The quickest way to a man's heart may be through his stomach, but the quickest way to get to know him, or her, is through the Internet.
That is according to an iResearch report that puts the number of people who used online dating services in China last year at a whopping 10 million.
With the number of Internet users growing by leaps and bounds, singles who want to connect with one another are expected to grow from 6.5 million in 2004 to 29 million in 2008, said Hou Tao, an executive of the Shanghai-based research firm.
One of them is a young woman who turned to Love21cn. Using a false name, she said she had only four dates during her college years, but as many as 50 men approached her in the month after she posted her ad on the matchmaking site, which was founded by Fudan University postgraduate Gong Haiyan.

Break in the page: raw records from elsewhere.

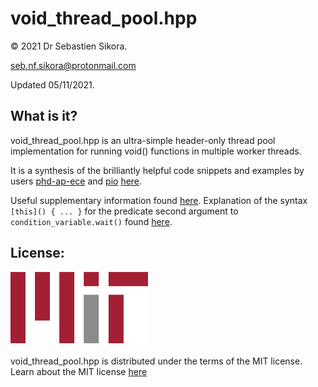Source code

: # void_thread_pool.hpp

© 2021 Dr Sebastien Sikora.

[seb.nf.sikora@protonmail.com](mailto:seb.nf.sikora@protonmail.com)

Updated 05/11/2021.

What is it?
-------------------------
void_thread_pool.hpp is an ultra-simple header-only thread pool implementation for running void() functions in multiple worker threads.

It is a synthesis of the brilliantly helpful code snippets and examples by users [phd-ap-ece](https://stackoverflow.com/users/3818417/phd-ap-ece) and [pio](https://stackoverflow.com/users/2724420/pio) [here](https://stackoverflow.com/questions/15752659/thread-pooling-in-c11).

Useful supplementary information found [here](https://stackoverflow.com/questions/10673585/start-thread-with-member-function).
Explanation of the syntax `[this]() { ... }` for the predicate second argument to `condition_variable.wait()` found [here](https://stackoverflow.com/questions/39565218/c-condition-variable-wait-for-predicate-in-my-class-stdthread-unresolved-o).

License:
-------------------------
![Mit License Logo](/220px-MIT_logo.png)
<br/><br/>
void_thread_pool.hpp is distributed under the terms of the MIT license.
Learn about the MIT license [here](https://choosealicense.com/licenses/mit/)
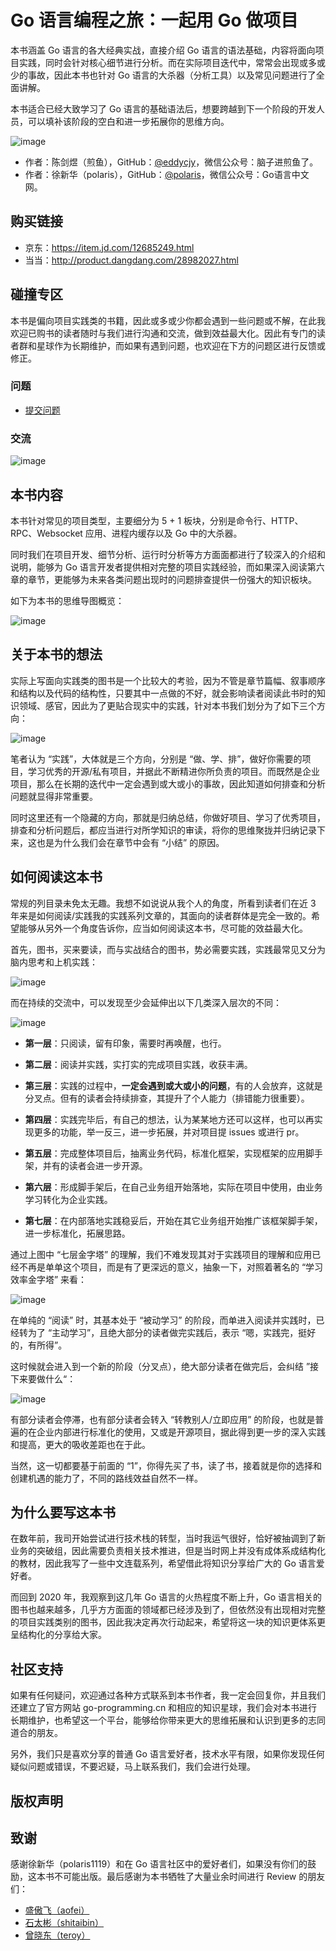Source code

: # Go 语言编程之旅：一起用 Go 做项目

本书涵盖 Go 语言的各大经典实战，直接介绍 Go 语言的语法基础，内容将面向项目实践，同时会针对核心细节进行分析。而在实际项目迭代中，常常会出现或多或少的事故，因此本书也针对 Go 语言的大杀器（分析工具）以及常见问题进行了全面讲解。

本书适合已经大致学习了 Go 语言的基础语法后，想要跨越到下一个阶段的开发人员，可以填补该阶段的空白和进一步拓展你的思维方向。

![image](https://image.eddycjy.com/04737f7b3e5567224fd2bc93f352203d.jpeg)

- 作者：陈剑煜（煎鱼），GitHub：[@eddycjy](https://github.com/eddycjy)，微信公众号：脑子进煎鱼了。
- 作者：徐新华（polaris），GitHub：[@polaris](https://github.com/polaris1119)，微信公众号：Go语言中文网。

## 购买链接

- 京东：https://item.jd.com/12685249.html
- 当当：http://product.dangdang.com/28982027.html

## 碰撞专区

本书是偏向项目实践类的书籍，因此或多或少你都会遇到一些问题或不解，在此我欢迎已购书的读者随时与我们进行沟通和交流，做到效益最大化。因此有专门的读者群和星球作为长期维护，而如果有遇到问题，也欢迎在下方的问题区进行反馈或修正。

### 问题

- [提交问题](https://github.com/go-programming-tour-book/book/issues/new)

### 交流

![image](https://image.eddycjy.com/5477850f13e9b404491f379102dafb60.jpg)

## 本书内容

本书针对常见的项目类型，主要细分为 5 + 1 板块，分别是命令行、HTTP、RPC、Websocket 应用、进程内缓存以及 Go 中的大杀器。

同时我们在项目开发、细节分析、运行时分析等方方面面都进行了较深入的介绍和说明，能够为 Go 语言开发者提供相对完整的项目实践经验，而如果深入阅读第六章的章节，更能够为未来各类问题出现时的问题排查提供一份强大的知识板块。

如下为本书的思维导图概览：

![image](https://image.eddycjy.com/e5eafb17140fdc06830b838eb7fb0468.png)

## 关于本书的想法

实际上写面向实践类的图书是一个比较大的考验，因为不管是章节篇幅、叙事顺序和结构以及代码的结构性，只要其中一点做的不好，就会影响读者阅读此书时的知识领域、感官，因此为了更贴合现实中的实践，针对本书我们划分为了如下三个方向：

![image](https://image.eddycjy.com/65e1e9cbfd14617fd054970e3d474e64.png)

笔者认为 “实践”，大体就是三个方向，分别是 “做、学、排”，做好你需要的项目，学习优秀的开源/私有项目，并据此不断精进你所负责的项目。而既然是企业项目，那么在长期的迭代中一定会遇到或大或小的事故，因此知道如何排查和分析问题就显得非常重要。

同时这里还有一个隐藏的方向，那就是归纳总结，你做好项目、学习了优秀项目，排查和分析问题后，都应当进行对所学知识的审读，将你的思维聚拢并归纳记录下来，这也是为什么我们会在章节中会有 “小结” 的原因。

## 如何阅读这本书

常规的列目录未免太无趣。我想不如说说从我个人的角度，所看到读者们在近 3 年来是如何阅读/实践我的实践系列文章的，其面向的读者群体是完全一致的。希望能够从另外一个角度告诉你，应当如何阅读这本书，尽可能的效益最大化。

首先，图书，买来要读，而与实战结合的图书，势必需要实践，实践最常见又分为脑内思考和上机实践：

![image](https://image.eddycjy.com/a6faa89061d62be755b715607e2563b8.jpg)

而在持续的交流中，可以发现至少会延伸出以下几类深入层次的不同：

![image](https://image.eddycjy.com/e3b17b0867e66bda4b5c6fb24ddcebc9.jpg)

- **第一层**：只阅读，留有印象，需要时再唤醒，也行。

- **第二层**：阅读并实践，实打实的完成项目实践，收获丰满。

- **第三层**：实践的过程中，**一定会遇到或大或小的问题**，有的人会放弃，这就是分叉点。但有的读者会持续排查，其提升了个人能力（排错能力很重要）。

- **第四层**：实践完毕后，有自己的想法，认为某某地方还可以这样，也可以再实现更多的功能，举一反三，进一步拓展，并对项目提 issues 或进行 pr。

- **第五层**：完成整体项目后，抽离业务代码，标准化框架，实现框架的应用脚手架，并有的读者会进一步开源。

- **第六层**：形成脚手架后，在自己业务组开始落地，实际在项目中使用，由业务学习转化为企业实践。

- **第七层**：在内部落地实践稳妥后，开始在其它业务组开始推广该框架脚手架，进一步标准化，拓展思路。

通过上图中 “七层金字塔” 的理解，我们不难发现其对于实践项目的理解和应用已经不再是单单这个项目，而是有了更深远的意义，抽象一下，对照着著名的 “学习效率金字塔” 来看：

![image](https://image.eddycjy.com/a35394d0ab562efaac8367c3eeff4b07.jpg)

在单纯的 “阅读” 时，其基本处于 “被动学习” 的阶段，而单进入阅读并实践时，已经转为了 “主动学习”，且绝大部分的读者做完实践后，表示 “嗯，实践完，挺好的，有所得”。

这时候就会进入到一个新的阶段（分叉点），绝大部分读者在做完后，会纠结 ”接下来要做什么“：

![image](https://image.eddycjy.com/16c678d883fe3b4e1db5fa99dfd0b302.jpg)

有部分读者会停滞，也有部分读者会转入 “转教别人/立即应用” 的阶段，也就是普遍的在企业内部进行标准化的使用，又或是开源项目，据此得到更一步的深入实践和提高，更大的吸收差距也在于此。

当然，这一切都要基于前面的 “1”，你得先买了书，读了书，接着就是你的选择和创建机遇的能力了，不同的路线效益自然不一样。

## 为什么要写这本书

在数年前，我司开始尝试进行技术栈的转型，当时我运气很好，恰好被抽调到了新业务的突破组，因此需要负责相关技术推进，但是当时网上并没有成体系成结构化的教材，因此我写了一些中文连载系列，希望借此将知识分享给广大的 Go 语言爱好者。

而回到 2020 年，我观察到这几年 Go 语言的火热程度不断上升，Go 语言相关的图书也越来越多，几乎方方面面的领域都已经涉及到了，但依然没有出现相对完整的项目实践类别的图书，因此我决定再次行动起来，希望将这一块的知识更体系更呈结构化的分享给大家。

## 社区支持

如果有任何疑问，欢迎通过各种方式联系到本书作者，我一定会回复你，并且我们还建立了官方网站 go-programming.cn 和相应的知识星球，我们会对本书进行长期维护，也希望这一个平台，能够给你带来更大的思维拓展和认识到更多的志同道合的朋友。

另外，我们只是喜欢分享的普通 Go 语言爱好者，技术水平有限，如果你发现任何疑似问题或错误，不要迟疑，马上联系我们，我们会进行处理。

## 版权声明


## 致谢

感谢徐新华（polaris1119）和在 Go 语言社区中的爱好者们，如果没有你们的鼓励，这本书不可能出版。最后感谢为本书牺牲了大量业余时间进行 Review 的朋友们：

- [盛傲飞（aofei）](https://github.com/aofei)
- [石太彬（shitaibin）](https://github.com/shitaibin)
- [曾晓东（teroy）](https://github.com/teroy)
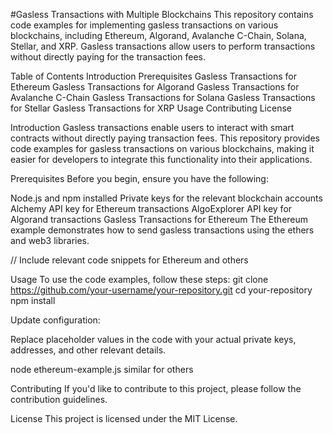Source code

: #Gasless Transactions with Multiple Blockchains
This repository contains code examples for implementing gasless transactions on various blockchains, including Ethereum, Algorand, Avalanche C-Chain, Solana, Stellar, and XRP. Gasless transactions allow users to perform transactions without directly paying for the transaction fees.

Table of Contents
Introduction
Prerequisites
Gasless Transactions for Ethereum
Gasless Transactions for Algorand
Gasless Transactions for Avalanche C-Chain
Gasless Transactions for Solana
Gasless Transactions for Stellar
Gasless Transactions for XRP
Usage
Contributing
License

Introduction
Gasless transactions enable users to interact with smart contracts without directly paying transaction fees. This repository provides code examples for gasless transactions on various blockchains, making it easier for developers to integrate this functionality into their applications.

Prerequisites
Before you begin, ensure you have the following:

Node.js and npm installed
Private keys for the relevant blockchain accounts
Alchemy API key for Ethereum transactions
AlgoExplorer API key for Algorand transactions
Gasless Transactions for Ethereum
The Ethereum example demonstrates how to send gasless transactions using the ethers and web3 libraries.

// Include relevant code snippets for Ethereum  and others 

Usage
To use the code examples, follow these steps:
git clone https://github.com/your-username/your-repository.git
cd your-repository
npm install

Update configuration:

Replace placeholder values in the code with your actual private keys, addresses, and other relevant details.

node ethereum-example.js similar for others

Contributing
If you'd like to contribute to this project, please follow the contribution guidelines.

License
This project is licensed under the MIT License.

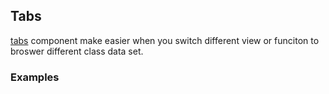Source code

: ## Tabs

[tabs](https://material.google.com/components/tabs.html) component make easier  when you switch different view or funciton to broswer different class data set.

### Examples

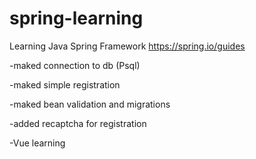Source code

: # spring-learning
Learning Java Spring Framework
https://spring.io/guides

-maked connection to db (Psql)

-maked simple registration

-maked bean validation and migrations

-added recaptcha for registration

-Vue learning

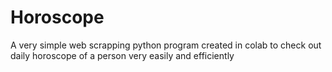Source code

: # Horoscope
A very simple web scrapping python program created in colab to check out daily horoscope of a person very easily and efficiently 
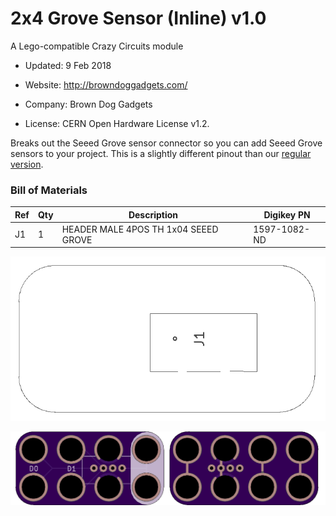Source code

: <!--- start title --->
# 2x4 Grove Sensor (Inline) v1.0
A Lego-compatible Crazy Circuits module

- Updated: 9 Feb 2018

- Website: http://browndoggadgets.com/
- Company: Brown Dog Gadgets
- License: CERN Open Hardware License v1.2.
<!--- end title --->

Breaks out the Seeed Grove sensor connector so you can add Seeed Grove sensors to your project. This is a slightly different pinout than our [regular version](../2x4-Grove-Sensor/).

<!--- bom start --->
### Bill of Materials

|Ref|Qty|Description|Digikey PN|
|---|---|-----------|------|
|J1|1|HEADER MALE 4POS TH 1x04 SEEED GROVE|1597-1082-ND|


<!--- bom end --->
![Assembly Diagram](assembly.png)

![Gerber Preview](preview.png)

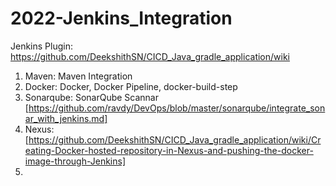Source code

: # 2022-Jenkins_Integration
Jenkins Plugin: https://github.com/DeekshithSN/CICD_Java_gradle_application/wiki
1. Maven: Maven Integration
2. Docker: Docker, Docker Pipeline, docker-build-step
3. Sonarqube: SonarQube Scannar [https://github.com/ravdy/DevOps/blob/master/sonarqube/integrate_sonar_with_jenkins.md]
4. Nexus:  [https://github.com/DeekshithSN/CICD_Java_gradle_application/wiki/Creating-Docker-hosted-repository-in-Nexus-and-pushing-the-docker-image-through-Jenkins]
5. 

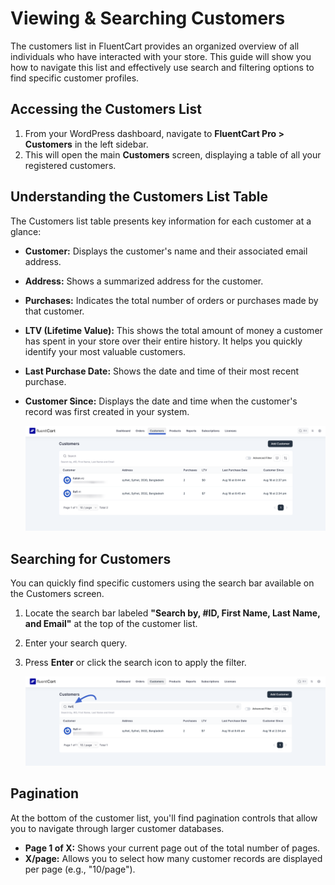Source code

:  # Viewing & Searching Customers

The customers list in FluentCart provides an organized overview of all individuals who have interacted with your store. This guide will show you how to navigate this list and effectively use search and filtering options to find specific customer profiles.

## Accessing the Customers List

1.  From your WordPress dashboard, navigate to **FluentCart Pro > Customers** in the left sidebar.
2.  This will open the main **Customers** screen, displaying a table of all your registered customers.

## Understanding the Customers List Table

The Customers list table presents key information for each customer at a glance:

* **Customer:** Displays the customer's name and their associated email address. 
* **Address:** Shows a summarized address for the customer. 
* **Purchases:** Indicates the total number of orders or purchases made by that customer. 
* **LTV (Lifetime Value):** This shows the total amount of money a customer has spent in your store over their entire history. It helps you quickly identify your most valuable customers. 
* **Last Purchase Date:** Shows the date and time of their most recent purchase. 
* **Customer Since:** Displays the date and time when the customer's record was first created in your system. 

    ![Screenshot of Customers List Page](/guide/public/images/store-management/viewing-searching-customers/customers-list.png)

## Searching for Customers

You can quickly find specific customers using the search bar available on the Customers screen.

1.  Locate the search bar labeled **"Search by, #ID, First Name, Last Name, and Email"** at the top of the customer list. 
2.  Enter your search query.
3.  Press **Enter** or click the search icon to apply the filter.

    ![Screenshot of Customer Search Bar](/guide/public/images/store-management/viewing-searching-customers/customer-search.png) 

## Pagination

At the bottom of the customer list, you'll find pagination controls that allow you to navigate through larger customer databases.

* **Page 1 of X:** Shows your current page out of the total number of pages. 
* **X/page:** Allows you to select how many customer records are displayed per page (e.g., "10/page").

Gong claimed that since the birth of her site in October 2003, 400,000 members have signed up, of whom 26,000 have rung wedding bells.
Sites like hers are trying to solve the problem of "information disparity" and provide an open space for finding a potential spouse, she said.
"We target those who are in search of spouses, not just ordinary friends, and we serve mainly clients with higher education," she added.
Much of the online population is young and well-educated, which is the ideal demographic for matchmaking sites such as Love21cn.
However, Gong admitted that it is hard to charge for annual membership. Much of the site's revenue derives from additional services such as moving ads to the front page, at 10 yuan (US$1.23) per day, and a few offline services.
The iResearch report puts the online dating market at 37 million yuan (US$4.5 million) for 2004 and 91 million yuan (US$11.2 million) for 2005, and predicts it will grow to 653 million yuan (US$81 million) by 2008.
That makes it a magnet for venture capitalists from overseas.
Baihe, an online dating site, was injected with large doses of venture capital in 2004, and Love21cn has been approached by firms such as IDG and Cypress Ventures, Gong said.
International online dating sites match.com and friendfinder.com have already entered the Chinese market. Some are partnerships with local companies.
For comparison, the US market was US$520 million for 2005, and the European market was US$110 million, both expanding at double-digit rates, the iResearch report said.
But that does not mean the road to finding a spouse online is paved with flowers. "There are risks in the virtual world," cautioned Xu Anqi, a researcher with the Shanghai Academy of Social Sciences. "For one thing, some people are not truthful in presenting their own data."
But Xu admitted that in this era of competitiveness, online dating provides an efficient alternative to traditional matchmaking, and in the online world, information is abundant. As long as one exercises precaution and takes dating and marriage seriously, Xu said, one is much likelier to find the perfect match.